Judging by the applause lines at GOP campaign stops and debates this winter, a significant segment of the Republican electorate understands public education not as a crucial civic institution, nor as a potential path from poverty to the middle class, nor even as a means of individual betterment. Instead, this coalition of religious conservatives and extreme tax-cutters prefers to vilify public schools—and actually, pretty much any traditional educational institution, including liberal arts colleges—as potential corruptors of the nation’s youth; as unwanted interlocutors in that most sacred relationship: the one between a child and her parent.
It is a curious thing, because with some 90 percent of American children enrolled in public schools, there must be significant overlap between the consumers of public education and the approximately one-third of Americans who describe themselves as Tea Party–type conservatives. Never mind: It is clear that in the American political economy, there is nothing unusual about a voter hating and resenting a government program even while relying heavily upon it.

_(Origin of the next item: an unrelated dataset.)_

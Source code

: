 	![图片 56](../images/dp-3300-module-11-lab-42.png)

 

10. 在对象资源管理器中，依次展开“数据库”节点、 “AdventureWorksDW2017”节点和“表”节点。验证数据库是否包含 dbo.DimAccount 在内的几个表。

Rick Santorum’s presidential bid looks increasingly quixotic as we head toward Super Tuesday. He clearly represents only a minority of the Republican base. But what his surge made clear is that there was appeal in appointing a sort of national standard-bearer for the culture war against mainstream education, perhaps because anti-government voters could look up to Santorum, a homeschooling father of seven, as a man who actually lives their values. Disdain for schools has been everywhere in Santorum’s rhetoric, from his ad nauseam boasting about his own family’s homeschooling; to his assertion that government-run public schools are “anachronistic;” to his complaints about comprehensive sex education; to his counterfactual claim that President Obama is “a snob” who opposes vocational training and wants all Americans to be “indoctrinated” by liberal college professors.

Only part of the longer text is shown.